═══ Supplied material
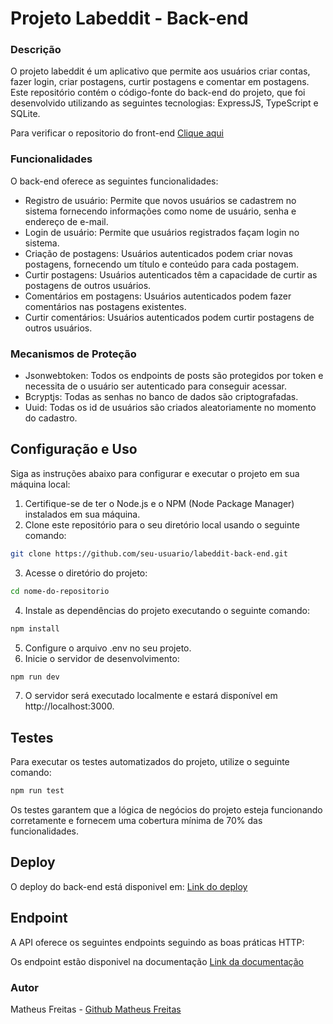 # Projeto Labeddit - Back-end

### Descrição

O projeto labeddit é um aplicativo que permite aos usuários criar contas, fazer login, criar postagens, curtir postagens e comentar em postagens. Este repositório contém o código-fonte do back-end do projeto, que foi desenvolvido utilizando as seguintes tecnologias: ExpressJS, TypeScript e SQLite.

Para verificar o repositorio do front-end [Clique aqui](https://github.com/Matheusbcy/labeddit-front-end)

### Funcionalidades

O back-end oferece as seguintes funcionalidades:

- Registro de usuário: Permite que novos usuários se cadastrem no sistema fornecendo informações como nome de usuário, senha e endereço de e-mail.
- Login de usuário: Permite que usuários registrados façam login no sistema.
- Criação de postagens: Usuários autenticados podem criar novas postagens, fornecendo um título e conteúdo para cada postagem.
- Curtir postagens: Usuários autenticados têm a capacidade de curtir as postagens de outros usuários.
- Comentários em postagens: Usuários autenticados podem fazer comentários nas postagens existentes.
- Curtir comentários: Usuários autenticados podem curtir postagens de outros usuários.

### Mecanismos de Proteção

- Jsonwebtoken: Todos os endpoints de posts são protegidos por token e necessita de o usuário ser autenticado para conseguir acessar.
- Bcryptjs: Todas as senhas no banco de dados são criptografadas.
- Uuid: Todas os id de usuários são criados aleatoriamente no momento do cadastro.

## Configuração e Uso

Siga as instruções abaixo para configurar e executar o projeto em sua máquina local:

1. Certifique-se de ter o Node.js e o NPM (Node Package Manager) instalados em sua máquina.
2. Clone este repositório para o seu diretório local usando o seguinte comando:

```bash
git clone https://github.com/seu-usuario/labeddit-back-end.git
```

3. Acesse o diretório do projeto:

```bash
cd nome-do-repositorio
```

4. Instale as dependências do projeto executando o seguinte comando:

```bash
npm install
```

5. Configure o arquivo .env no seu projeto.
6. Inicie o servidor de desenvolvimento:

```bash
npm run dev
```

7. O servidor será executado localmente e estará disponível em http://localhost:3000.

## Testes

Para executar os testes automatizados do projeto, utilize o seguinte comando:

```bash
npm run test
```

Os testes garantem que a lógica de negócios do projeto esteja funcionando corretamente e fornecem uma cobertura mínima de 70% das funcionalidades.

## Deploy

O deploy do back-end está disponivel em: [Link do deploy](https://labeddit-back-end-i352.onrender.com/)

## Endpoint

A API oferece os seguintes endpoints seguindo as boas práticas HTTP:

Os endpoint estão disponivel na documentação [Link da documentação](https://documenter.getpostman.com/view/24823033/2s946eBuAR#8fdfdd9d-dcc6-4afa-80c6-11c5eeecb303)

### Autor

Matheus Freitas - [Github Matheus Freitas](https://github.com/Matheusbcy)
══════
═══ Supplied material
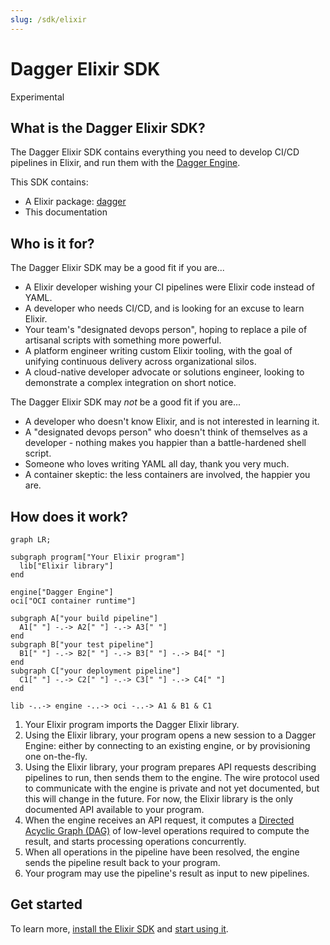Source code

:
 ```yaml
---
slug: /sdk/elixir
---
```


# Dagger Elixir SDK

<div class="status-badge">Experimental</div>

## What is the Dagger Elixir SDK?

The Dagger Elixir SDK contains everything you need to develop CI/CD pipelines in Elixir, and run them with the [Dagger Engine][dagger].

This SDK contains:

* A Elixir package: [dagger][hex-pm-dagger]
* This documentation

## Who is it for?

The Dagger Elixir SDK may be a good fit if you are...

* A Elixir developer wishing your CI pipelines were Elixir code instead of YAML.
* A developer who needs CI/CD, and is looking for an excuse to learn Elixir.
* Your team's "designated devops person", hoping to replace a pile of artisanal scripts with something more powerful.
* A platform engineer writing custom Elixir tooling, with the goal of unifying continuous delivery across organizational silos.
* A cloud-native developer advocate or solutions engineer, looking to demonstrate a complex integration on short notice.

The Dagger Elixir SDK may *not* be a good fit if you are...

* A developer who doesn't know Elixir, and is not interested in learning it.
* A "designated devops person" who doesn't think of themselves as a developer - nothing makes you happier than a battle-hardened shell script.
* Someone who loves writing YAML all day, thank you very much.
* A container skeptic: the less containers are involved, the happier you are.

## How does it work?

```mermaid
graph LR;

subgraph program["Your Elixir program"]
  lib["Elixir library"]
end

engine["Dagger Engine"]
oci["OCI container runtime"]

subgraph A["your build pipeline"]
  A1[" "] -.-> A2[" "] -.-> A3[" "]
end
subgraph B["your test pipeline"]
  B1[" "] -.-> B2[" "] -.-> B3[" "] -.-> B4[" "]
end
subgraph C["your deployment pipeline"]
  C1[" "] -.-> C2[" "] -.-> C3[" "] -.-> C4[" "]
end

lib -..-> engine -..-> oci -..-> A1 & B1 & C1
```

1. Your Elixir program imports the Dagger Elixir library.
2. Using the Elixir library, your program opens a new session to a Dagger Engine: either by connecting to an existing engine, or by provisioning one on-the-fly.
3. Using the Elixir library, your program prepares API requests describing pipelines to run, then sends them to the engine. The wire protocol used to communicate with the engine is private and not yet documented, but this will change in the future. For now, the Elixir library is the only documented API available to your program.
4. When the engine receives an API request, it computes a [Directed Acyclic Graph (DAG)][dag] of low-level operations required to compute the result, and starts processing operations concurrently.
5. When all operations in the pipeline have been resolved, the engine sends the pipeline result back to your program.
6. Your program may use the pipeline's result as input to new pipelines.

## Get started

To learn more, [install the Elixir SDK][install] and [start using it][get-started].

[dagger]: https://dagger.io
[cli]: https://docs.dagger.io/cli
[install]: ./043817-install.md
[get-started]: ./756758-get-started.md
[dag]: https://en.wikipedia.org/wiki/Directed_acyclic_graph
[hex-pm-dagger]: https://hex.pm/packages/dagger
══════
═══ Supplied material
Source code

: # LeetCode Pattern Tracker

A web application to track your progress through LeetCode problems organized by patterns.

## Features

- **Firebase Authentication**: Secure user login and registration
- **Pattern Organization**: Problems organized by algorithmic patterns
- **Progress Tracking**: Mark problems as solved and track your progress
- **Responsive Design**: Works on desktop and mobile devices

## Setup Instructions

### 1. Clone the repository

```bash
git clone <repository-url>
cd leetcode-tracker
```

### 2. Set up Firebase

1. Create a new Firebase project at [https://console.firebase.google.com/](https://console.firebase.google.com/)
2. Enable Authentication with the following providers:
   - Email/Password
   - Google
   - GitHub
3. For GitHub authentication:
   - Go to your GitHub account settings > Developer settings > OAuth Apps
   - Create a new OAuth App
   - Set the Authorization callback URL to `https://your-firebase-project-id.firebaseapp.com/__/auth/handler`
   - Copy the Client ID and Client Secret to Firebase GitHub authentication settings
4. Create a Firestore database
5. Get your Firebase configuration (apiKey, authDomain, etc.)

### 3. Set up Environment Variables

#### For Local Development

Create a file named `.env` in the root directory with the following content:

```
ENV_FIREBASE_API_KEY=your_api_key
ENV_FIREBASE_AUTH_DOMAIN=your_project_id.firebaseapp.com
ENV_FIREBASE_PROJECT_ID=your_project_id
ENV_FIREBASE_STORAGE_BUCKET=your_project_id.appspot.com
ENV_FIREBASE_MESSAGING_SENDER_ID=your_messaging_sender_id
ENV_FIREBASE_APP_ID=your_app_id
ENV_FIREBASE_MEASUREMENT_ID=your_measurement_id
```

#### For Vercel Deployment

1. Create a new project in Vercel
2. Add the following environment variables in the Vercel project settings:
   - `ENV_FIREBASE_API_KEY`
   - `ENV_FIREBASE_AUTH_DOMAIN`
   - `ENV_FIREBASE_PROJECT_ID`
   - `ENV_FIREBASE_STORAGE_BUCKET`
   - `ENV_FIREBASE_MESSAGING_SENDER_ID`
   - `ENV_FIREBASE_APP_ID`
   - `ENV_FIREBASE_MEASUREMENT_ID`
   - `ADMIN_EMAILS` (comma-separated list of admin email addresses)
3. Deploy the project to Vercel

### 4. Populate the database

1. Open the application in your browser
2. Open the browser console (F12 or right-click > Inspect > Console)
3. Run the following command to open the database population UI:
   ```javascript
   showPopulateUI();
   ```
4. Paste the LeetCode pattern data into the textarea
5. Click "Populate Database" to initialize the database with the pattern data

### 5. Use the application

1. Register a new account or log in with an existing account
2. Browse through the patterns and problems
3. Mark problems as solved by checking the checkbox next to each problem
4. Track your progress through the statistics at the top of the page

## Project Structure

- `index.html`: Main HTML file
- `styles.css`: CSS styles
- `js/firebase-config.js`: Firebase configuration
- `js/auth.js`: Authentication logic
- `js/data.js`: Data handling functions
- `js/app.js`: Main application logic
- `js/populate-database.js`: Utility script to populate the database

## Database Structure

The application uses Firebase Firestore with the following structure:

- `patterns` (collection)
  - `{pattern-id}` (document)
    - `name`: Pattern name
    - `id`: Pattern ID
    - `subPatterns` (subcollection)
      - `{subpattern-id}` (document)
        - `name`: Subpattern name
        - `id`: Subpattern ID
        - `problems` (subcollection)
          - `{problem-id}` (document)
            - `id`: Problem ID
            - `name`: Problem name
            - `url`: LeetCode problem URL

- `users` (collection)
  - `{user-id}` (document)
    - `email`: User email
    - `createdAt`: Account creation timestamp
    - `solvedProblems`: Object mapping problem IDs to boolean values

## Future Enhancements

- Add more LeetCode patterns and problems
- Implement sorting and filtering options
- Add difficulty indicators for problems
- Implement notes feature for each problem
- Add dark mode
══════
* **Task statement**: The required answer is the run of lines above, starting at the line with "# Dagger Elixir SDK" and ending at the line with "Elixir package: [dagger][hex-pm-dagger]", reproduced exactly with both ends.

* **Task result**:
# Dagger Elixir SDK

<div class="status-badge">Experimental</div>

## What is the Dagger Elixir SDK?

The Dagger Elixir SDK contains everything you need to develop CI/CD pipelines in Elixir, and run them with the [Dagger Engine][dagger].

This SDK contains:

* A Elixir package: [dagger][hex-pm-dagger]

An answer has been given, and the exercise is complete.